Output each record in full, exactly as it stands.

INPUT FOR THIS TASK:
· · ·
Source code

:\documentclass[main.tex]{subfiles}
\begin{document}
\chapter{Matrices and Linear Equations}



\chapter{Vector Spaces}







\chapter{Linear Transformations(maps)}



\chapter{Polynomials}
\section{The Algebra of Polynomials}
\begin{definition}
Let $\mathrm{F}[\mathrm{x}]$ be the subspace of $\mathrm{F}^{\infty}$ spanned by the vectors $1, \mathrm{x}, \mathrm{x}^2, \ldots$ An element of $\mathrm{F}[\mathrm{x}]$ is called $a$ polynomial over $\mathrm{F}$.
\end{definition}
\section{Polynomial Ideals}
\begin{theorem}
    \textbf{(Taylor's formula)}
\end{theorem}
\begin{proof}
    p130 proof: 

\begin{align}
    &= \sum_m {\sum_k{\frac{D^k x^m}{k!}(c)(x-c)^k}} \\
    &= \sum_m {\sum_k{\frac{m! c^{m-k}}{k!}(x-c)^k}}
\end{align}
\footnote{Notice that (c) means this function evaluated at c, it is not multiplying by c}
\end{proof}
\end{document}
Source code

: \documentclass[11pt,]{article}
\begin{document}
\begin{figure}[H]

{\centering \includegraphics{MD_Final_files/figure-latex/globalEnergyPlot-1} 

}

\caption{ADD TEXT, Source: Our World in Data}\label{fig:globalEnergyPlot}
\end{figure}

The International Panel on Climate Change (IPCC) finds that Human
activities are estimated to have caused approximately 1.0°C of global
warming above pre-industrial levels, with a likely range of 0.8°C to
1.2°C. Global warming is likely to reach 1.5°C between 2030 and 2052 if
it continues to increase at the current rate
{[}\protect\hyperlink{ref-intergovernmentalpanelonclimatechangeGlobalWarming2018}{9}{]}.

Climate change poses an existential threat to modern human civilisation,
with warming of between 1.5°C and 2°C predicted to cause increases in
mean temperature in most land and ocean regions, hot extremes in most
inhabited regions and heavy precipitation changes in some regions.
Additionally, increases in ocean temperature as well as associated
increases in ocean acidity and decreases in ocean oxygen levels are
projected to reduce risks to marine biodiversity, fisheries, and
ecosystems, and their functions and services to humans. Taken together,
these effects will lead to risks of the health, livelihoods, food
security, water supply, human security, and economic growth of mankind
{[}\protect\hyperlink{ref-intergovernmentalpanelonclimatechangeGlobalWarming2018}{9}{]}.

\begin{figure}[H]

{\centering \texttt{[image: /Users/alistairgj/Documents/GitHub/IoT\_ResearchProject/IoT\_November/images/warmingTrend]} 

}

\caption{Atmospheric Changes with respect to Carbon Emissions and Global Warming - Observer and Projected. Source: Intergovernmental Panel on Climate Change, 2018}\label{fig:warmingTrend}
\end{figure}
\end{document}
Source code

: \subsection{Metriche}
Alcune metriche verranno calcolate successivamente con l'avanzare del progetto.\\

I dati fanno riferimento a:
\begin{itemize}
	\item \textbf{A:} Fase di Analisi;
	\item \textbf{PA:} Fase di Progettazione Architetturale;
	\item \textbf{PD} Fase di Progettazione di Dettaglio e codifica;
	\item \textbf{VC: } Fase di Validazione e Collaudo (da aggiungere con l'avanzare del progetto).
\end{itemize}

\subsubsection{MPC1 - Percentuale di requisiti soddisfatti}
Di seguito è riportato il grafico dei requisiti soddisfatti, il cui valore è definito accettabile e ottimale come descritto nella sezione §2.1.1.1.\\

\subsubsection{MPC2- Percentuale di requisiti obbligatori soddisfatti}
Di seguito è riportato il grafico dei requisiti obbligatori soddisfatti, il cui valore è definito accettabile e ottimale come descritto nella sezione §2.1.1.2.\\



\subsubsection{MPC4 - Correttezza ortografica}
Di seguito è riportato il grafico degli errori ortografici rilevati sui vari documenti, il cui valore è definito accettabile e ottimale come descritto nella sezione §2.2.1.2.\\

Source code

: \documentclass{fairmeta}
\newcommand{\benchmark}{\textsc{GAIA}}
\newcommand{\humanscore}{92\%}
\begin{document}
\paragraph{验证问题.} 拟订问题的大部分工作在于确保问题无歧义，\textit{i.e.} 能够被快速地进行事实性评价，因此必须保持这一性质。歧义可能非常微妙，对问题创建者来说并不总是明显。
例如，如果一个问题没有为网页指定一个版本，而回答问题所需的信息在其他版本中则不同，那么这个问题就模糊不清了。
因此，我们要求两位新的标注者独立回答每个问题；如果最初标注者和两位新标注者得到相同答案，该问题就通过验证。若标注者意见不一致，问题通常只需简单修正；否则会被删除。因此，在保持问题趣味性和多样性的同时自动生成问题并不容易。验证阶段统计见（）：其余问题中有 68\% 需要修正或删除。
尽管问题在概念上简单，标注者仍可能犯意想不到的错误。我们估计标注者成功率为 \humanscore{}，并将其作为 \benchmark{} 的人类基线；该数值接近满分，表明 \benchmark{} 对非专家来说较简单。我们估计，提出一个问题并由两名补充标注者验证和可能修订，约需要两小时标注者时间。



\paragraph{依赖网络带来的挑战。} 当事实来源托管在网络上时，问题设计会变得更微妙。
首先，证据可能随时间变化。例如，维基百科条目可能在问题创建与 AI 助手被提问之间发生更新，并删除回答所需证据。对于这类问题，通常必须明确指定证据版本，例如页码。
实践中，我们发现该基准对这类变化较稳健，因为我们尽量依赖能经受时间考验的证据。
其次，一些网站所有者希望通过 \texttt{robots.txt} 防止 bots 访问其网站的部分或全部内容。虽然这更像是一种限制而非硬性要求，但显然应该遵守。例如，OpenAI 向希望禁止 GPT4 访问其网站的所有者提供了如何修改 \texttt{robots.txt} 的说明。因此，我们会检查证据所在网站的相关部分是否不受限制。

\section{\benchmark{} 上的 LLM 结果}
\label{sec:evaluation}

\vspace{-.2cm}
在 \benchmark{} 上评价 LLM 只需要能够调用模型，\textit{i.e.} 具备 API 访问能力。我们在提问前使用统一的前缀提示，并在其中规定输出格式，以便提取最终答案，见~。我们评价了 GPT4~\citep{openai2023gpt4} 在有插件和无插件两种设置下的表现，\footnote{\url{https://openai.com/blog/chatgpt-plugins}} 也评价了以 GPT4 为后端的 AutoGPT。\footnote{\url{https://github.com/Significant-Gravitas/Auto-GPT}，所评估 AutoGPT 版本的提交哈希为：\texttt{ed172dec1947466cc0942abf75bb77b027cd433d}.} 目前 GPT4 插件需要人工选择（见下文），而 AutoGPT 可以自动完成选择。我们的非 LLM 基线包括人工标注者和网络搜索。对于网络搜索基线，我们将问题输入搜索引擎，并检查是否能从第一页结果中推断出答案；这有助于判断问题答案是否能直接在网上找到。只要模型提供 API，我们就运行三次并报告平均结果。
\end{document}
· · ·
EXPECTED ANSWER:
Source code

:\documentclass[main.tex]{subfiles}
\begin{document}
\chapter{Matrices and Linear Equations}



\chapter{Vector Spaces}







\chapter{Linear Transformations(maps)}



\chapter{Polynomials}
\section{The Algebra of Polynomials}
\begin{definition}
Let $\mathrm{F}[\mathrm{x}]$ be the subspace of $\mathrm{F}^{\infty}$ spanned by the vectors $1, \mathrm{x}, \mathrm{x}^2, \ldots$ An element of $\mathrm{F}[\mathrm{x}]$ is called $a$ polynomial over $\mathrm{F}$.
\end{definition}
\section{Polynomial Ideals}
\begin{theorem}
    \textbf{(Taylor's formula)}
\end{theorem}
\begin{proof}
    p130 proof: 

\begin{align}
    &= \sum_m {\sum_k{\frac{D^k x^m}{k!}(c)(x-c)^k}} \\
    &= \sum_m {\sum_k{\frac{m! c^{m-k}}{k!}(x-c)^k}}
\end{align}
\footnote{Notice that (c) means this function evaluated at c, it is not multiplying by c}
\end{proof}
\end{document}
Source code

: \documentclass[11pt,]{article}
\begin{document}
\begin{figure}[H]

{\centering \includegraphics{MD_Final_files/figure-latex/globalEnergyPlot-1} 

}

\caption{ADD TEXT, Source: Our World in Data}\label{fig:globalEnergyPlot}
\end{figure}

The International Panel on Climate Change (IPCC) finds that Human
activities are estimated to have caused approximately 1.0°C of global
warming above pre-industrial levels, with a likely range of 0.8°C to
1.2°C. Global warming is likely to reach 1.5°C between 2030 and 2052 if
it continues to increase at the current rate
{[}\protect\hyperlink{ref-intergovernmentalpanelonclimatechangeGlobalWarming2018}{9}{]}.

Climate change poses an existential threat to modern human civilisation,
with warming of between 1.5°C and 2°C predicted to cause increases in
mean temperature in most land and ocean regions, hot extremes in most
inhabited regions and heavy precipitation changes in some regions.
Additionally, increases in ocean temperature as well as associated
increases in ocean acidity and decreases in ocean oxygen levels are
projected to reduce risks to marine biodiversity, fisheries, and
ecosystems, and their functions and services to humans. Taken together,
these effects will lead to risks of the health, livelihoods, food
security, water supply, human security, and economic growth of mankind
{[}\protect\hyperlink{ref-intergovernmentalpanelonclimatechangeGlobalWarming2018}{9}{]}.

\begin{figure}[H]

{\centering \texttt{[image: /Users/alistairgj/Documents/GitHub/IoT\_ResearchProject/IoT\_November/images/warmingTrend]} 

}

\caption{Atmospheric Changes with respect to Carbon Emissions and Global Warming - Observer and Projected. Source: Intergovernmental Panel on Climate Change, 2018}\label{fig:warmingTrend}
\end{figure}
\end{document}
Source code

: \subsection{Metriche}
Alcune metriche verranno calcolate successivamente con l'avanzare del progetto.\\

I dati fanno riferimento a:
\begin{itemize}
	\item \textbf{A:} Fase di Analisi;
	\item \textbf{PA:} Fase di Progettazione Architetturale;
	\item \textbf{PD} Fase di Progettazione di Dettaglio e codifica;
	\item \textbf{VC: } Fase di Validazione e Collaudo (da aggiungere con l'avanzare del progetto).
\end{itemize}

\subsubsection{MPC1 - Percentuale di requisiti soddisfatti}
Di seguito è riportato il grafico dei requisiti soddisfatti, il cui valore è definito accettabile e ottimale come descritto nella sezione §2.1.1.1.\\

\subsubsection{MPC2- Percentuale di requisiti obbligatori soddisfatti}
Di seguito è riportato il grafico dei requisiti obbligatori soddisfatti, il cui valore è definito accettabile e ottimale come descritto nella sezione §2.1.1.2.\\



\subsubsection{MPC4 - Correttezza ortografica}
Di seguito è riportato il grafico degli errori ortografici rilevati sui vari documenti, il cui valore è definito accettabile e ottimale come descritto nella sezione §2.2.1.2.\\

Source code

: \documentclass{fairmeta}
\newcommand{\benchmark}{\textsc{GAIA}}
\newcommand{\humanscore}{92\%}
\begin{document}
\paragraph{验证问题.} 拟订问题的大部分工作在于确保问题无歧义，\textit{i.e.} 能够被快速地进行事实性评价，因此必须保持这一性质。歧义可能非常微妙，对问题创建者来说并不总是明显。
例如，如果一个问题没有为网页指定一个版本，而回答问题所需的信息在其他版本中则不同，那么这个问题就模糊不清了。
因此，我们要求两位新的标注者独立回答每个问题；如果最初标注者和两位新标注者得到相同答案，该问题就通过验证。若标注者意见不一致，问题通常只需简单修正；否则会被删除。因此，在保持问题趣味性和多样性的同时自动生成问题并不容易。验证阶段统计见（）：其余问题中有 68\% 需要修正或删除。
尽管问题在概念上简单，标注者仍可能犯意想不到的错误。我们估计标注者成功率为 \humanscore{}，并将其作为 \benchmark{} 的人类基线；该数值接近满分，表明 \benchmark{} 对非专家来说较简单。我们估计，提出一个问题并由两名补充标注者验证和可能修订，约需要两小时标注者时间。



\paragraph{依赖网络带来的挑战。} 当事实来源托管在网络上时，问题设计会变得更微妙。
首先，证据可能随时间变化。例如，维基百科条目可能在问题创建与 AI 助手被提问之间发生更新，并删除回答所需证据。对于这类问题，通常必须明确指定证据版本，例如页码。
实践中，我们发现该基准对这类变化较稳健，因为我们尽量依赖能经受时间考验的证据。
其次，一些网站所有者希望通过 \texttt{robots.txt} 防止 bots 访问其网站的部分或全部内容。虽然这更像是一种限制而非硬性要求，但显然应该遵守。例如，OpenAI 向希望禁止 GPT4 访问其网站的所有者提供了如何修改 \texttt{robots.txt} 的说明。因此，我们会检查证据所在网站的相关部分是否不受限制。

\section{\benchmark{} 上的 LLM 结果}
\label{sec:evaluation}

\vspace{-.2cm}
在 \benchmark{} 上评价 LLM 只需要能够调用模型，\textit{i.e.} 具备 API 访问能力。我们在提问前使用统一的前缀提示，并在其中规定输出格式，以便提取最终答案，见~。我们评价了 GPT4~\citep{openai2023gpt4} 在有插件和无插件两种设置下的表现，\footnote{\url{https://openai.com/blog/chatgpt-plugins}} 也评价了以 GPT4 为后端的 AutoGPT。\footnote{\url{https://github.com/Significant-Gravitas/Auto-GPT}，所评估 AutoGPT 版本的提交哈希为：\texttt{ed172dec1947466cc0942abf75bb77b027cd433d}.} 目前 GPT4 插件需要人工选择（见下文），而 AutoGPT 可以自动完成选择。我们的非 LLM 基线包括人工标注者和网络搜索。对于网络搜索基线，我们将问题输入搜索引擎，并检查是否能从第一页结果中推断出答案；这有助于判断问题答案是否能直接在网上找到。只要模型提供 API，我们就运行三次并报告平均结果。
\end{document}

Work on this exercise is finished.